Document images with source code
_ _ _

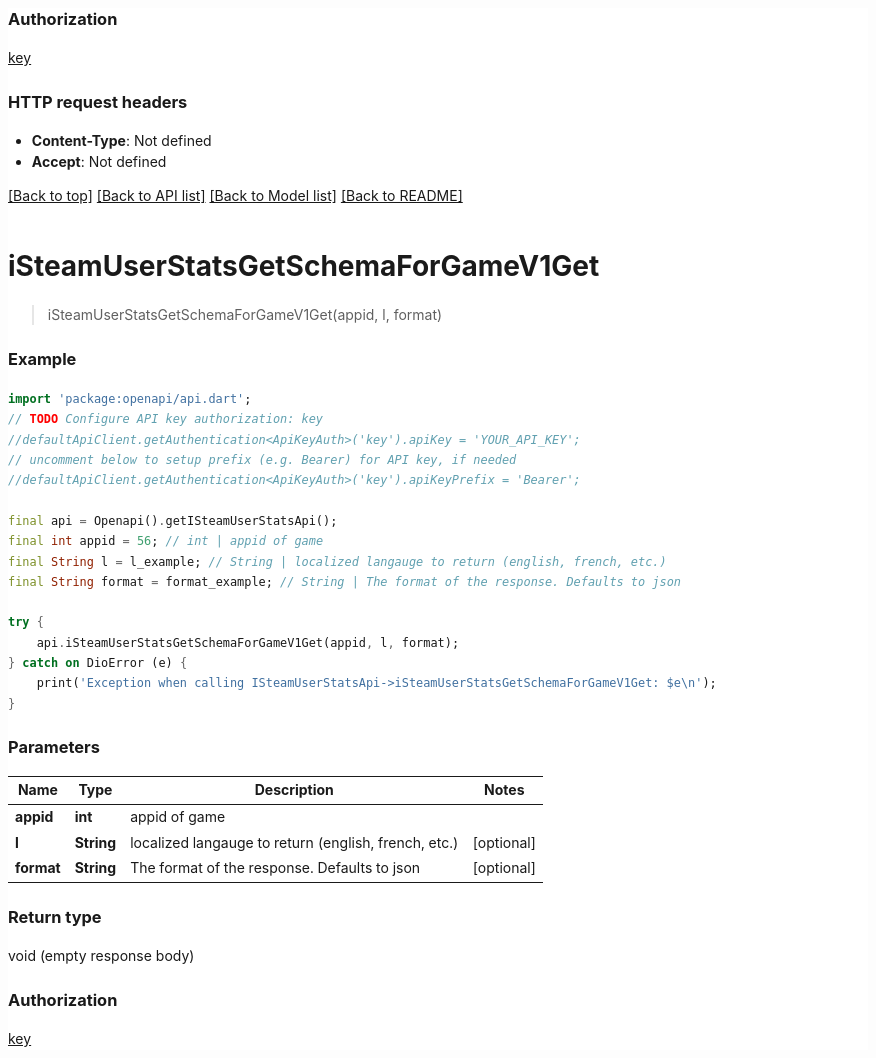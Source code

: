 ### Authorization

[key](../README.md#key)

### HTTP request headers

 - **Content-Type**: Not defined
 - **Accept**: Not defined

[[Back to top]](#) [[Back to API list]](../README.md#documentation-for-api-endpoints) [[Back to Model list]](../README.md#documentation-for-models) [[Back to README]](../README.md)

# **iSteamUserStatsGetSchemaForGameV1Get**
> iSteamUserStatsGetSchemaForGameV1Get(appid, l, format)



### Example
```dart
import 'package:openapi/api.dart';
// TODO Configure API key authorization: key
//defaultApiClient.getAuthentication<ApiKeyAuth>('key').apiKey = 'YOUR_API_KEY';
// uncomment below to setup prefix (e.g. Bearer) for API key, if needed
//defaultApiClient.getAuthentication<ApiKeyAuth>('key').apiKeyPrefix = 'Bearer';

final api = Openapi().getISteamUserStatsApi();
final int appid = 56; // int | appid of game
final String l = l_example; // String | localized langauge to return (english, french, etc.)
final String format = format_example; // String | The format of the response. Defaults to json

try {
    api.iSteamUserStatsGetSchemaForGameV1Get(appid, l, format);
} catch on DioError (e) {
    print('Exception when calling ISteamUserStatsApi->iSteamUserStatsGetSchemaForGameV1Get: $e\n');
}
```

### Parameters

Name | Type | Description  | Notes
------------- | ------------- | ------------- | -------------
 **appid** | **int**| appid of game | 
 **l** | **String**| localized langauge to return (english, french, etc.) | [optional] 
 **format** | **String**| The format of the response. Defaults to json | [optional] 

### Return type

void (empty response body)

### Authorization

[key](../README.md#key)
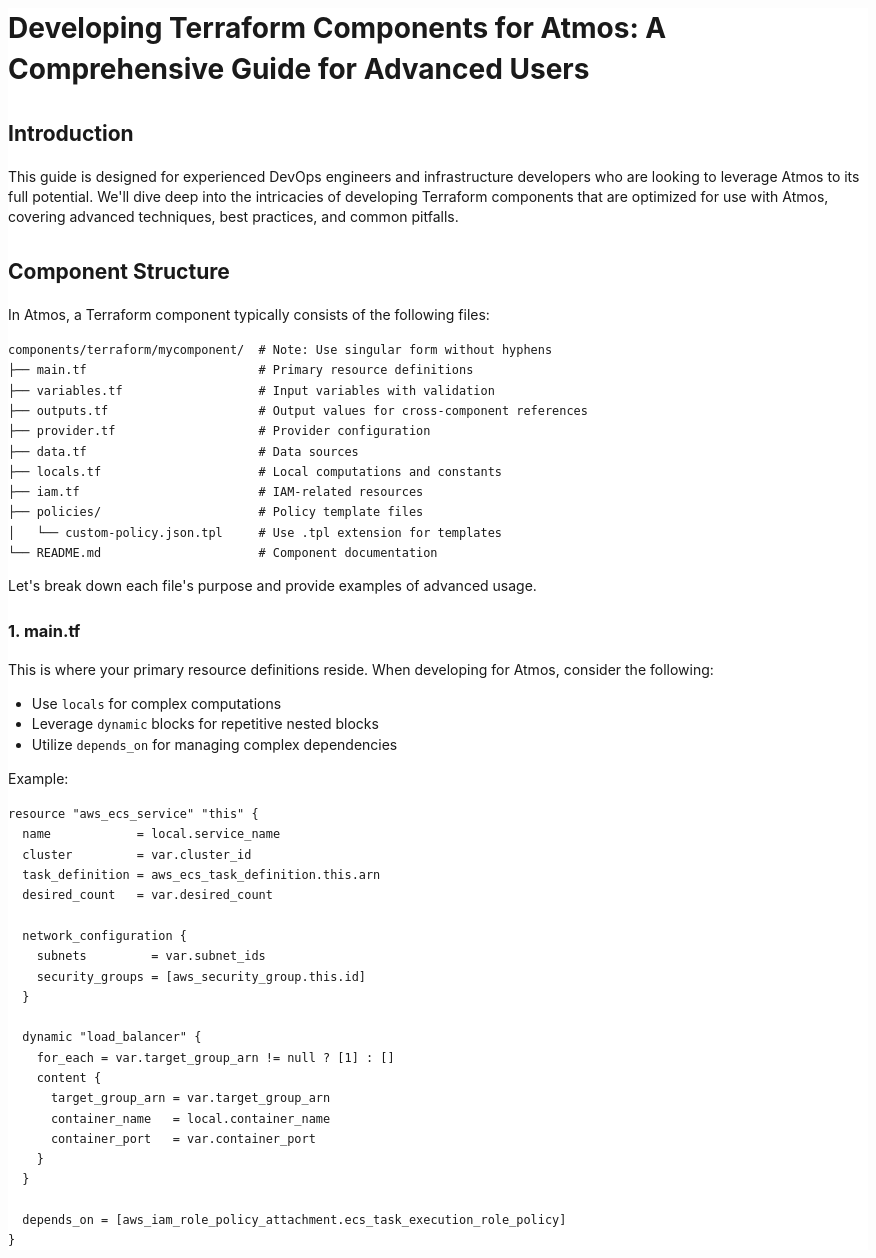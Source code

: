 # Developing Terraform Components for Atmos: A Comprehensive Guide for Advanced Users

## Introduction

This guide is designed for experienced DevOps engineers and infrastructure developers who are looking to leverage Atmos to its full potential. We'll dive deep into the intricacies of developing Terraform components that are optimized for use with Atmos, covering advanced techniques, best practices, and common pitfalls.

## Component Structure

In Atmos, a Terraform component typically consists of the following files:

```
components/terraform/mycomponent/  # Note: Use singular form without hyphens
├── main.tf                        # Primary resource definitions
├── variables.tf                   # Input variables with validation
├── outputs.tf                     # Output values for cross-component references
├── provider.tf                    # Provider configuration
├── data.tf                        # Data sources
├── locals.tf                      # Local computations and constants
├── iam.tf                         # IAM-related resources
├── policies/                      # Policy template files
│   └── custom-policy.json.tpl     # Use .tpl extension for templates
└── README.md                      # Component documentation
```

Let's break down each file's purpose and provide examples of advanced usage.

### 1. main.tf

This is where your primary resource definitions reside. When developing for Atmos, consider the following:

- Use `locals` for complex computations
- Leverage `dynamic` blocks for repetitive nested blocks
- Utilize `depends_on` for managing complex dependencies

Example:

```hcl
resource "aws_ecs_service" "this" {
  name            = local.service_name
  cluster         = var.cluster_id
  task_definition = aws_ecs_task_definition.this.arn
  desired_count   = var.desired_count

  network_configuration {
    subnets         = var.subnet_ids
    security_groups = [aws_security_group.this.id]
  }

  dynamic "load_balancer" {
    for_each = var.target_group_arn != null ? [1] : []
    content {
      target_group_arn = var.target_group_arn
      container_name   = local.container_name
      container_port   = var.container_port
    }
  }

  depends_on = [aws_iam_role_policy_attachment.ecs_task_execution_role_policy]
}
```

_ _ _

EXERCISE DESCRIPTION
Please return the records as they stand, word for word, with no pictures.

YOUR SOLUTION
Source code

: ### Authorization

[key](../README.md#key)

### HTTP request headers

 - **Content-Type**: Not defined
 - **Accept**: Not defined

[[Back to top]](#) [[Back to API list]](../README.md#documentation-for-api-endpoints) [[Back to Model list]](../README.md#documentation-for-models) [[Back to README]](../README.md)

# **iSteamUserStatsGetSchemaForGameV1Get**
> iSteamUserStatsGetSchemaForGameV1Get(appid, l, format)



### Example
```dart
import 'package:openapi/api.dart';
// TODO Configure API key authorization: key
//defaultApiClient.getAuthentication<ApiKeyAuth>('key').apiKey = 'YOUR_API_KEY';
// uncomment below to setup prefix (e.g. Bearer) for API key, if needed
//defaultApiClient.getAuthentication<ApiKeyAuth>('key').apiKeyPrefix = 'Bearer';

final api = Openapi().getISteamUserStatsApi();
final int appid = 56; // int | appid of game
final String l = l_example; // String | localized langauge to return (english, french, etc.)
final String format = format_example; // String | The format of the response. Defaults to json

try {
    api.iSteamUserStatsGetSchemaForGameV1Get(appid, l, format);
} catch on DioError (e) {
    print('Exception when calling ISteamUserStatsApi->iSteamUserStatsGetSchemaForGameV1Get: $e\n');
}
```

### Parameters

Name | Type | Description  | Notes
------------- | ------------- | ------------- | -------------
 **appid** | **int**| appid of game | 
 **l** | **String**| localized langauge to return (english, french, etc.) | [optional] 
 **format** | **String**| The format of the response. Defaults to json | [optional] 

### Return type

void (empty response body)

### Authorization

[key](../README.md#key)
Source code

: # Developing Terraform Components for Atmos: A Comprehensive Guide for Advanced Users

## Introduction

This guide is designed for experienced DevOps engineers and infrastructure developers who are looking to leverage Atmos to its full potential. We'll dive deep into the intricacies of developing Terraform components that are optimized for use with Atmos, covering advanced techniques, best practices, and common pitfalls.

## Component Structure

In Atmos, a Terraform component typically consists of the following files:

```
components/terraform/mycomponent/  # Note: Use singular form without hyphens
├── main.tf                        # Primary resource definitions
├── variables.tf                   # Input variables with validation
├── outputs.tf                     # Output values for cross-component references
├── provider.tf                    # Provider configuration
├── data.tf                        # Data sources
├── locals.tf                      # Local computations and constants
├── iam.tf                         # IAM-related resources
├── policies/                      # Policy template files
│   └── custom-policy.json.tpl     # Use .tpl extension for templates
└── README.md                      # Component documentation
```

Let's break down each file's purpose and provide examples of advanced usage.

### 1. main.tf

This is where your primary resource definitions reside. When developing for Atmos, consider the following:

- Use `locals` for complex computations
- Leverage `dynamic` blocks for repetitive nested blocks
- Utilize `depends_on` for managing complex dependencies

Example:

```hcl
resource "aws_ecs_service" "this" {
  name            = local.service_name
  cluster         = var.cluster_id
  task_definition = aws_ecs_task_definition.this.arn
  desired_count   = var.desired_count

  network_configuration {
    subnets         = var.subnet_ids
    security_groups = [aws_security_group.this.id]
  }

  dynamic "load_balancer" {
    for_each = var.target_group_arn != null ? [1] : []
    content {
      target_group_arn = var.target_group_arn
      container_name   = local.container_name
      container_port   = var.container_port
    }
  }

  depends_on = [aws_iam_role_policy_attachment.ecs_task_execution_role_policy]
}
```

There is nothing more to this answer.